*What the task requires*
Lines from the one containing "- Develop Floorplan" to the end of the data below are to be restated exactly, with both ends included and nothing else.

*** Opening Dataset records ***

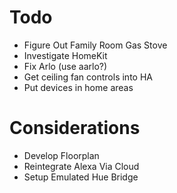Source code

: # Todo

- Figure Out Family Room Gas Stove
- Investigate HomeKit
- Fix Arlo (use aarlo?)
- Get ceiling fan controls into HA
- Put devices in home areas

# Considerations

- Develop Floorplan
- Reintegrate Alexa Via Cloud
- Setup Emulated Hue Bridge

*** Closing Dataset records ***

*Task answer*
- Develop Floorplan
- Reintegrate Alexa Via Cloud
- Setup Emulated Hue Bridge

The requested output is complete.